How to Manage Seperation Anxiety
You have worked hard creating a solid bedtime routine for your child, they are able to fall asleep independently and sleep through the night. You are feeling confident. Then in the blink of an eye that adorable, well-rested child becomes clingy, crying and demanding. All of a sudden, they demand that a specific parent puts them to bed and read them a story. They cry when you leave the room. What happened?
Does this sound familiar? Welcome to separation anxiety.

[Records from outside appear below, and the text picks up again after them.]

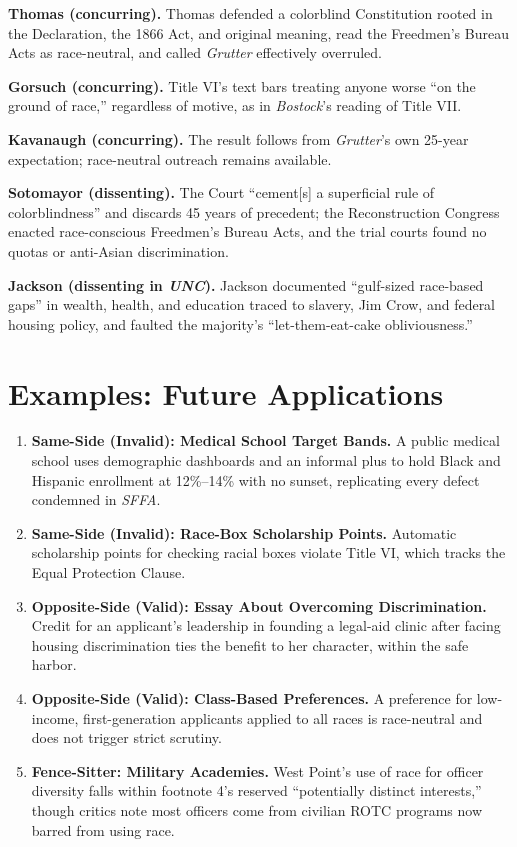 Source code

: \documentclass[12pt]{article}
\begin{document}
\textbf{Thomas (concurring).} Thomas defended a colorblind Constitution rooted in the Declaration, the 1866 Act, and original meaning, read the Freedmen's Bureau Acts as race-neutral, and called \textit{Grutter} effectively overruled.

\textbf{Gorsuch (concurring).} Title VI's text bars treating anyone worse ``on the ground of race,'' regardless of motive, as in \textit{Bostock}'s reading of Title VII.

\textbf{Kavanaugh (concurring).} The result follows from \textit{Grutter}'s own 25-year expectation; race-neutral outreach remains available.

\textbf{Sotomayor (dissenting).} The Court ``cement[s] a superficial rule of colorblindness'' and discards 45 years of precedent; the Reconstruction Congress enacted race-conscious Freedmen's Bureau Acts, and the trial courts found no quotas or anti-Asian discrimination.

\textbf{Jackson (dissenting in \textit{UNC}).} Jackson documented ``gulf-sized race-based gaps'' in wealth, health, and education traced to slavery, Jim Crow, and federal housing policy, and faulted the majority's ``let-them-eat-cake obliviousness.''

\section{Examples: Future Applications}

\begin{enumerate}
\item \textbf{Same-Side (Invalid): Medical School Target Bands.} A public medical school uses demographic dashboards and an informal plus to hold Black and Hispanic enrollment at 12\%--14\% with no sunset, replicating every defect condemned in \textit{SFFA}.
\item \textbf{Same-Side (Invalid): Race-Box Scholarship Points.} Automatic scholarship points for checking racial boxes violate Title VI, which tracks the Equal Protection Clause.
\item \textbf{Opposite-Side (Valid): Essay About Overcoming Discrimination.} Credit for an applicant's leadership in founding a legal-aid clinic after facing housing discrimination ties the benefit to her character, within the safe harbor.
\item \textbf{Opposite-Side (Valid): Class-Based Preferences.} A preference for low-income, first-generation applicants applied to all races is race-neutral and does not trigger strict scrutiny.
\item \textbf{Fence-Sitter: Military Academies.} West Point's use of race for officer diversity falls within footnote 4's reserved ``potentially distinct interests,'' though critics note most officers come from civilian ROTC programs now barred from using race.
\end{enumerate}
\end{document}
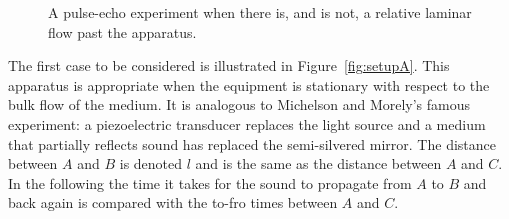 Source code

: \documentclass[10pt, fleqn,final,showtrims,oldfontcommands, article,a4paper,oneside]{memoir} %
\newcommand{\secref}[1]{section~\ref{sec:#1}}
\newcommand{\figref}[1]{Figure~\ref{fig:#1}}
\newcommand{\tm}{\tau^-}
\newcommand{\tp}{\tau^+}
\begin{document}









 \begin{figure}[t]
      \centering
\hspace{2cm}
\label{fig:setups}
      \caption{A pulse-echo experiment when there is, and is not, a relative laminar flow past the apparatus.}
 \end{figure}
The first case to be considered is illustrated in \figref{setupA}.
This apparatus is appropriate when the equipment is stationary with respect to the bulk flow of the medium.
It is  analogous to  Michelson and Morely's famous experiment:
a piezoelectric transducer  replaces the light source and a medium that partially reflects sound has replaced the semi-silvered mirror.
The distance between $A$ and $B$ is denoted $l$ and is the same  as the distance between $A$ and $C$.
In the following the time it takes for the sound to propagate from $A$ to $B$ and back again is compared with the to-fro times between $A$ and $C$.
\end{document}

Separation anxiety can happen anytime between 6 months and 18 months but can really be challenging between 1-1 ½ years. The good news is that this is a normal stage of your child’s emotional development and has to do with having a greater understanding of object permanence (your child knows you are still home when they can’t see you), and that not all people are the same (mom is different from dad who is different from grandma and grandpa and the nanny). It also means that you and your child have created a healthy bond and guess what…they prefer you and are prepared to let you know that preference by crying whenever someone else tries to take your place or you leave the room.

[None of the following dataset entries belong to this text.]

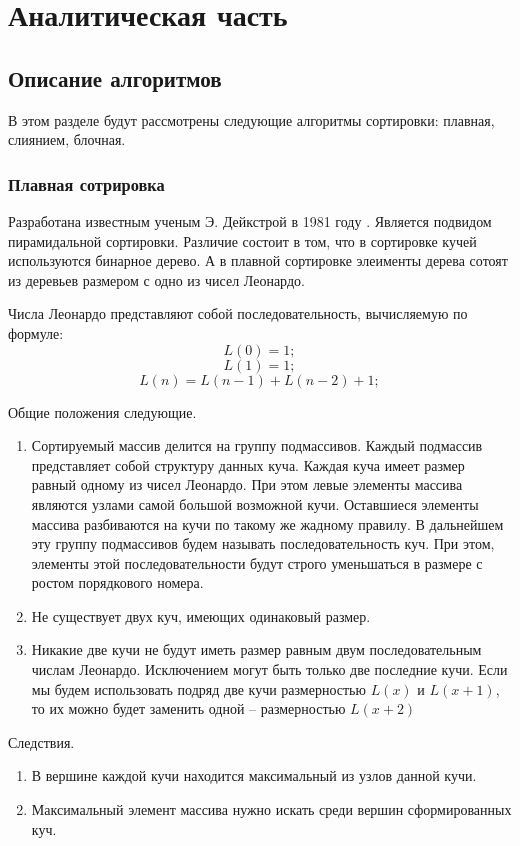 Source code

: \chapter{Аналитическая часть}

\section{Описание алгоритмов}
В этом разделе будут рассмотрены следующие алгоритмы сортировки: плавная, слиянием, блочная.

\subsection{Плавная сотрировка}
Разработана известным ученым Э. Дейкстрой в 1981 году \cite{ss}.
Является подвидом пирамидальной сортировки. Различие состоит в том, что в сортировке кучей используются бинарное дерево. А в плавной сортировке элеименты дерева сотоят из деревьев размером с одно из чисел Леонардо. 

Числа Леонардо представляют собой последовательность, вычисляемую по формуле:
\[L(0) = 1;\]
\[L(1) = 1;\]
\[L(n) = L(n-1) + L (n-2) + 1;\]

Общие положения следующие.
\begin{enumerate}
\item Сортируемый массив делится на группу подмассивов. Каждый подмассив представляет собой структуру данных куча. Каждая куча имеет размер равный одному из чисел Леонардо. При этом левые элементы массива являются узлами самой большой возможной кучи. Оставшиеся элементы массива разбиваются на кучи по такому же жадному правилу. В дальнейшем эту группу подмассивов будем называть последовательность куч. При этом, элементы этой последовательности будут строго уменьшаться в размере с ростом порядкового номера.
\item Не существует двух куч, имеющих одинаковый размер.
\item Никакие две кучи не будут иметь размер равным двум последовательным числам Леонардо. Исключением могут быть только две последние кучи.
Если мы будем использовать подряд две кучи размерностью $L(x)$ и $L(x+1)$, то их можно будет заменить одной – размерностью $L(x+2)$
\end{enumerate}

Следствия.
\begin{enumerate}
\item В вершине каждой кучи находится максимальный из узлов данной кучи.
\item Максимальный элемент массива нужно искать среди вершин сформированных куч.
\end{enumerate}

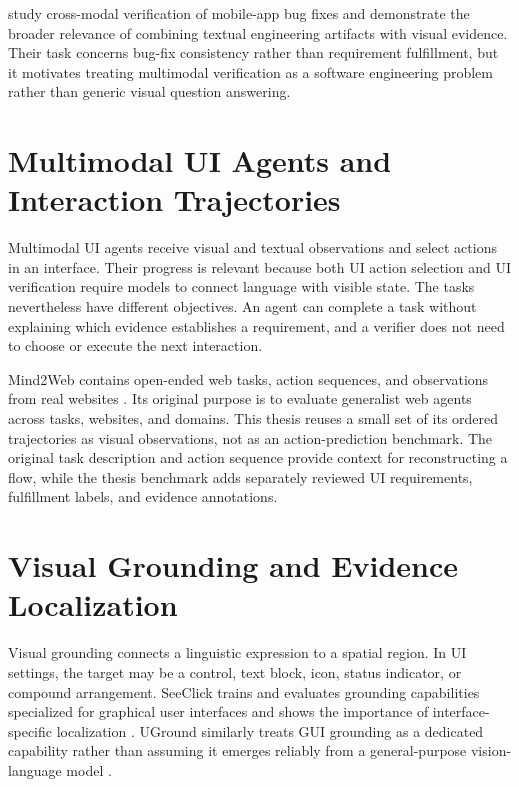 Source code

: \textcite{massenon2026} study cross-modal verification of mobile-app
bug fixes and demonstrate the broader relevance of combining textual
engineering artifacts with visual evidence. Their task concerns bug-fix
consistency rather than requirement fulfillment, but it motivates treating
multimodal verification as a software engineering problem rather than generic
visual question answering.

\section{Multimodal UI Agents and Interaction Trajectories}\label{multimodal-ui-agents-and-interaction-trajectories}

Multimodal UI agents receive visual and textual observations and select actions
in an interface. Their progress is relevant because both UI action selection and
UI verification require models to connect language with visible state. The
tasks nevertheless have different objectives. An agent can complete a task
without explaining which evidence establishes a requirement, and a verifier
does not need to choose or execute the next interaction.

Mind2Web contains open-ended web tasks, action sequences, and observations from
real websites \autocite{deng2023}. Its original purpose is to evaluate
generalist web agents across tasks, websites, and domains. This thesis reuses a
small set of its ordered trajectories as visual observations, not as an
action-prediction benchmark. The original task description and action sequence
provide context for reconstructing a flow, while the thesis benchmark adds
separately reviewed UI requirements, fulfillment labels, and evidence
annotations.

\section{Visual Grounding and Evidence Localization}\label{visual-grounding-and-evidence-localization}

Visual grounding connects a linguistic expression to a spatial region. In UI
settings, the target may be a control, text block, icon, status indicator, or
compound arrangement. SeeClick trains and evaluates grounding capabilities
specialized for graphical user interfaces and shows the importance of
interface-specific localization \autocite{cheng2024}. UGround similarly treats
GUI grounding as a dedicated capability rather than assuming it emerges
reliably from a general-purpose vision-language model \autocite{gou2025}.


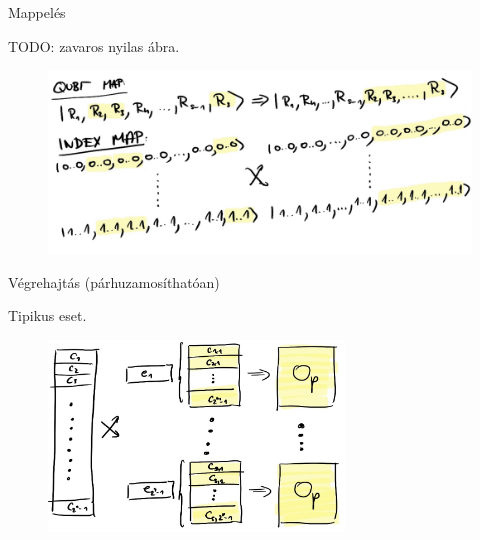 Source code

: \documentclass[aspectratio=169]{beamer}
\begin{document}
\begin{frame}{Mappelés}

TODO: zavaros nyilas ábra.

\begin{figure}[H]
    \centering
    \includegraphics[width=\textwidth]{figures/mappeles.png}
\end{figure}

\end{frame}


\begin{frame}{Végrehajtás (párhuzamosíthatóan)}

Tipikus eset.

\begin{figure}[H]
    \centering
    \includegraphics[width=0.7\textwidth]{figures/vegrehajtas.jpg}
\end{figure}

\end{frame}
\end{document}

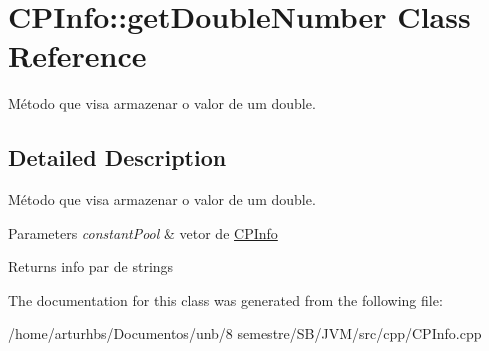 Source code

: \hypertarget{classCPInfo_1_1getDoubleNumber}{}\section{C\+P\+Info\+:\+:get\+Double\+Number Class Reference}
\label{classCPInfo_1_1getDoubleNumber}


Método que visa armazenar o valor de um double.  




\subsection{Detailed Description}
Método que visa armazenar o valor de um double. 


\begin{DoxyParams}{Parameters}
{\em constant\+Pool} & vetor de \hyperlink{classCPInfo}{C\+P\+Info} \\
\hline
\end{DoxyParams}
\begin{DoxyReturn}{Returns}
info par de strings 
\end{DoxyReturn}


The documentation for this class was generated from the following file\+:\begin{DoxyCompactItemize}
\item 
/home/arturhbs/\+Documentos/unb/8 semestre/\+S\+B/\+J\+V\+M/src/cpp/C\+P\+Info.\+cpp\end{DoxyCompactItemize}
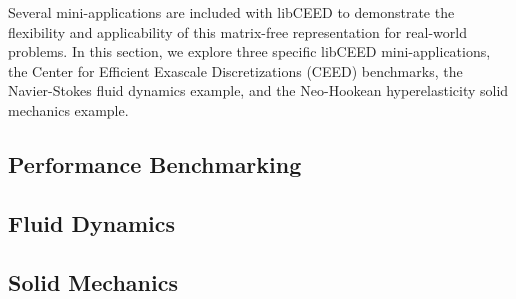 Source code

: Several mini-applications are included with libCEED \cite{libceed-user-manual} to demonstrate the flexibility and applicability of this matrix-free representation for real-world problems.
In this section, we explore three specific libCEED mini-applications, the Center for Efficient Exascale Discretizations (CEED) benchmarks, the Navier-Stokes fluid dynamics example, and the Neo-Hookean hyperelasticity solid mechanics example.

\subsection{Performance Benchmarking}\label{sec:app-bench}


\subsection{Fluid Dynamics}\label{sec:app-fluid}


\subsection{Solid Mechanics}\label{sec:app-solid}

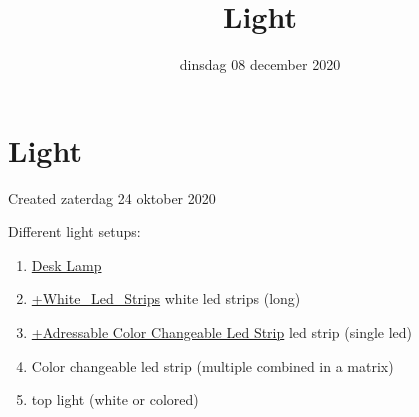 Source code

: \documentclass{scrartcl}
\title{Light}
\date{dinsdag 08 december 2020}
\author{}
\begin{document}
\maketitle

		\section{Light}

Created zaterdag 24 oktober 2020



Different light setups:

\begin{enumerate}[1]
\item \href{./Light/Desk_Lamp_Test.tex}{Desk Lamp}
\item \href{./Light/White_Led_Strips.tex}{+White\_Led\_Strips} white led strips (long) 
\item \href{./Light/Adressable_Color_Changeable_Led_Strip.tex}{+Adressable Color Changeable Led Strip}  led strip (single led)
\item Color changeable led strip (multiple combined in a matrix)
\item top light (white or colored)
\end{enumerate}
\end{document}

While this is a normal phase it can also be heartbreaking. It is hard to close the door on a crying baby or drop your child off at daycare and having them scream. Ugh! Does this ever get easy?
How to manage separation anxiety:
1. Keep your routines as consistent as possible. Children love ritual and love to know what is happening next. This is important for bedtime routines, morning routines, and nap routines.
2. Practice separating during the day by playing peek-a-boo games with a blanket which allows them to see you disappear. Encourage independent play by trying not to hover and give them space to explore their toys on their own. You might also try to step into another room for a few seconds while they play by telling your child you will be right back and then keep your word.
3. Encourage play with other family members while you are nearby so they get used to being with other people and feel more confident about being without you next to them.
4. Don’t sneak out of your child’s room. Always say good-bye when you leave their room or home. As tempting as it may be to sneak away, this will only create more anxiety. Telling them when you are going to leave builds trust. If you are staying in their room while they fall asleep and then plan to leave, let them know when they fall asleep you will leave their room, so they know what to expect when they wake up.
5. Give them a lovey or another transitional object that they can sleep with and hold when they need comforting.
6. When you do leave them, give them a set amount of time when you will return such as after dinner or after lunch and then stick to it. This will build trust.
7. Validate and normalize your child’s feelings and provide reassurance.
While you cannot prevent them from crying when you leave, these strategies will minimize the tears. Be consistent, be calm, reassuring and nurturing. Model this same calming behavior throughout the day and gradually your child will begin to understand the concept of leaving and returning. This phase will pass, and calmness and predictability will return.